ARPHA Conference Abstracts
Yazarlar: Andrea Castaño Sánchez, Joana Pereira, Fernando Gonçalves, Ana Sofia Reboleira
Konular:-
DOI:10.3897/aca.1.e29822
Anahtar Kelimeler:-
Özet: Pharmaceutical compounds have been extensively used in medicine and currently detected in trace concentrations (ranging from ng/L to mg/L) in both surface and groundwater bodies worldwide in the last decades. Despite being mostly found in low concentrations, these are persistent compounds that are continuously discharged into aquatic ecosystems. Pharmaceutical compounds are also present in complex mixtures and the actual absence of appropriate wastewater treatment specifically targeting their elimination, renders them emerging contaminants with high risk for surface and groundwater ecosystems. None of these compounds is included in the European Water Framework Directive as a priority substance and comprehensive data are still being built regarding pharmaceuticals toxicity on standard surface aquatic taxa and almost none concerning groundwater-dweller species. However, the current Directive 2008/105/EC has included some antibiotics, steroids, phenolic-antioxidants and the anti-inflammatory diclofenac in the established watch list for monitoring substances regarding water quality policy.
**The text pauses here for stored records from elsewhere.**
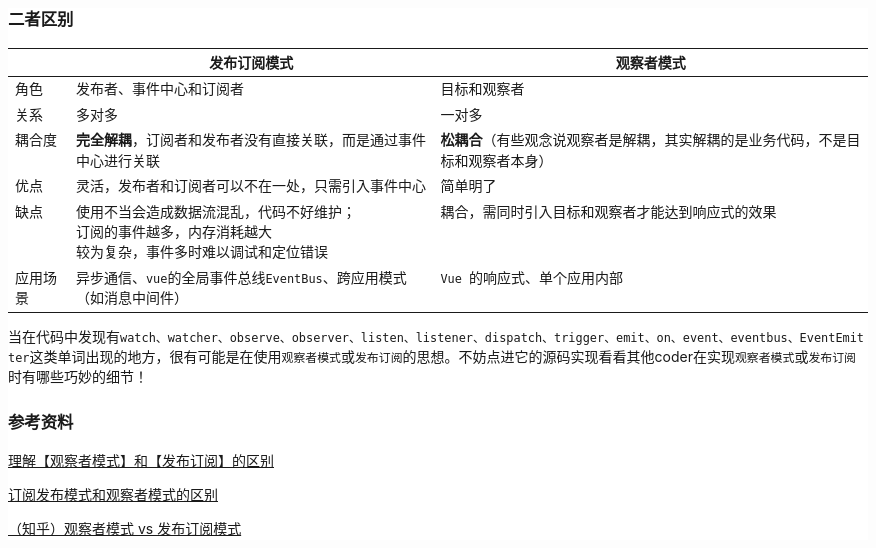 

### 二者区别

|          | 发布订阅模式                                                 | 观察者模式                                                   |
| :------- | ------------------------------------------------------------ | ------------------------------------------------------------ |
| 角色     | 发布者、事件中心和订阅者                                     | 目标和观察者                                                 |
| 关系     | 多对多                                                       | 一对多                                                       |
| 耦合度   | **完全解耦**，订阅者和发布者没有直接关联，而是通过事件中心进行关联 | **松耦合**（有些观念说观察者是解耦，其实解耦的是业务代码，不是目标和观察者本身） |
| 优点     | 灵活，发布者和订阅者可以不在一处，只需引入事件中心           | 简单明了                                                     |
| 缺点     | 使用不当会造成数据流混乱，代码不好维护；<br />订阅的事件越多，内存消耗越大<br />较为复杂，事件多时难以调试和定位错误 | 耦合，需同时引入目标和观察者才能达到响应式的效果             |
| 应用场景 | 异步通信、`vue`的全局事件总线`EventBus`、跨应用模式（如消息中间件） | `Vue `的响应式、单个应用内部                                 |

当在代码中发现有`watch、watcher、observe、observer、listen、listener、dispatch、trigger、emit、on、event、eventbus、EventEmitter`这类单词出现的地方，很有可能是在使用`观察者模式`或`发布订阅`的思想。不妨点进它的源码实现看看其他coder在实现`观察者模式`或`发布订阅`时有哪些巧妙的细节！



### 参考资料

[理解【观察者模式】和【发布订阅】的区别](https://juejin.cn/post/6978728619782701087)

[订阅发布模式和观察者模式的区别](https://segmentfault.com/a/1190000020169229)

[（知乎）观察者模式 vs 发布订阅模式](https://zhuanlan.zhihu.com/p/51357583)









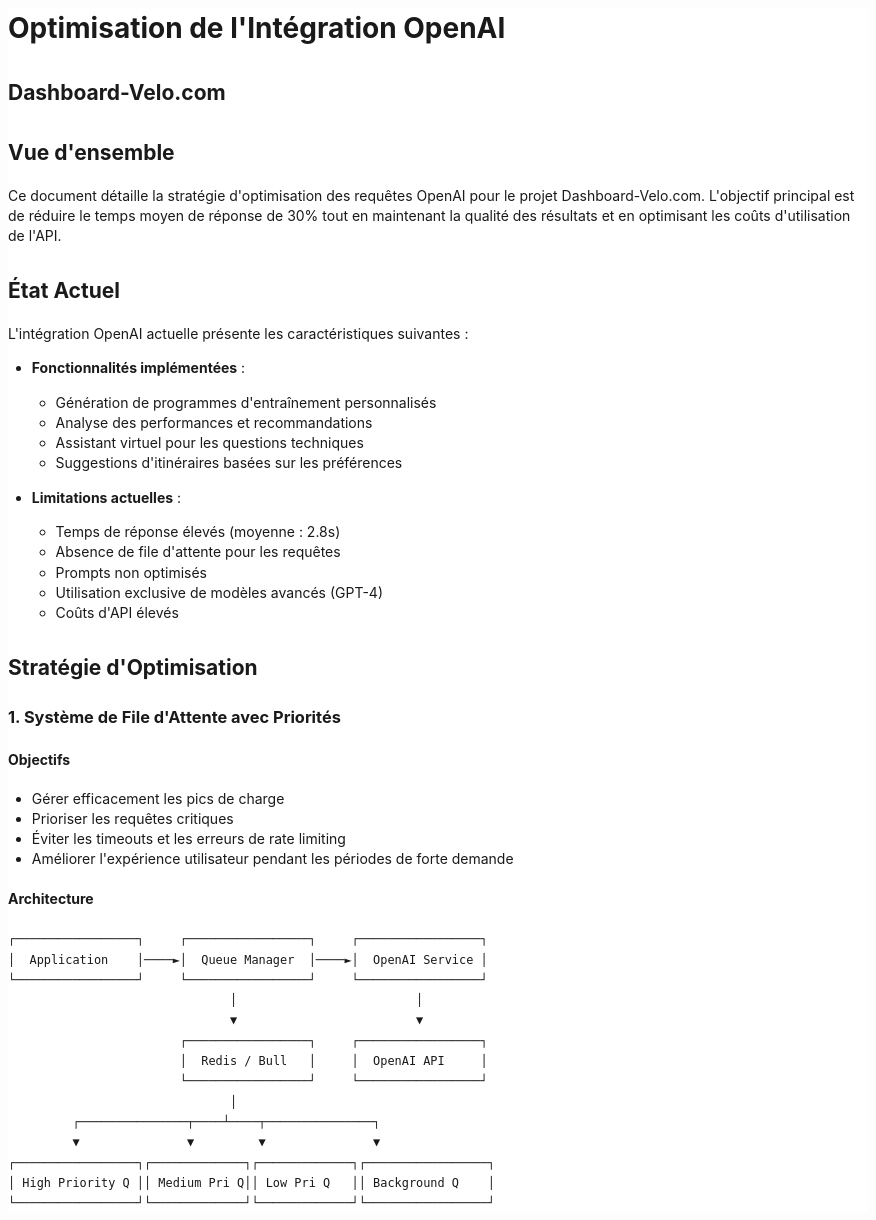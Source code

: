 # Optimisation de l'Intégration OpenAI
## Dashboard-Velo.com

## Vue d'ensemble

Ce document détaille la stratégie d'optimisation des requêtes OpenAI pour le projet Dashboard-Velo.com. L'objectif principal est de réduire le temps moyen de réponse de 30% tout en maintenant la qualité des résultats et en optimisant les coûts d'utilisation de l'API.

## État Actuel

L'intégration OpenAI actuelle présente les caractéristiques suivantes :

- **Fonctionnalités implémentées** : 
  - Génération de programmes d'entraînement personnalisés
  - Analyse des performances et recommandations
  - Assistant virtuel pour les questions techniques
  - Suggestions d'itinéraires basées sur les préférences

- **Limitations actuelles** :
  - Temps de réponse élevés (moyenne : 2.8s)
  - Absence de file d'attente pour les requêtes
  - Prompts non optimisés
  - Utilisation exclusive de modèles avancés (GPT-4)
  - Coûts d'API élevés

## Stratégie d'Optimisation

### 1. Système de File d'Attente avec Priorités

#### Objectifs
- Gérer efficacement les pics de charge
- Prioriser les requêtes critiques
- Éviter les timeouts et les erreurs de rate limiting
- Améliorer l'expérience utilisateur pendant les périodes de forte demande

#### Architecture
```
┌─────────────────┐     ┌─────────────────┐     ┌─────────────────┐
│  Application    │────►│  Queue Manager  │────►│  OpenAI Service │
└─────────────────┘     └─────────────────┘     └─────────────────┘
                               │                         │
                               ▼                         ▼
                        ┌─────────────────┐     ┌─────────────────┐
                        │  Redis / Bull   │     │  OpenAI API     │
                        └─────────────────┘     └─────────────────┘
                               │
         ┌───────────────┬────┴────┬───────────────┐
         ▼               ▼         ▼               ▼
┌─────────────────┐┌─────────────┐┌─────────────┐┌─────────────────┐
│ High Priority Q ││ Medium Pri Q││ Low Pri Q   ││ Background Q    │
└─────────────────┘└─────────────┘└─────────────┘└─────────────────┘
```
Assessing the toxicity of pharmaceutical compounds in a large spectrum of aquatic environments is needed to assist a realistic environmental risk assessment. Hence, including subterranean species is a priority for establishing conservation measures in groundwater ecosystems. Copepod crustaceans are widely represented in freshwater bodies and dominant in groundwater ecosystems. We have selected the cosmopolitan (freshwater and groundwater) crustacean species Diacyclops crassicaudis crassicaudis Sars, 1863 and the freshwater model species Daphnia magna Müller, 1785 to estimate their response to acute exposures to the pharmaceutical compound diclofenac. Our preliminary results indicate that diclofenac was more toxic to the copepodites C1-C2 than to the neonates of D. magna (half maximal effective concentration: 63 mg/L and 111.3 mg/L at 48 h respectively) (See Suppl. material 1). However, further long-term toxicity testing at more environmentally relevant concentrations and the use of species with similar ecological features and more closely related are required for a better understanding of the potential of pharmaceutical compounds to harm the groundwater biota.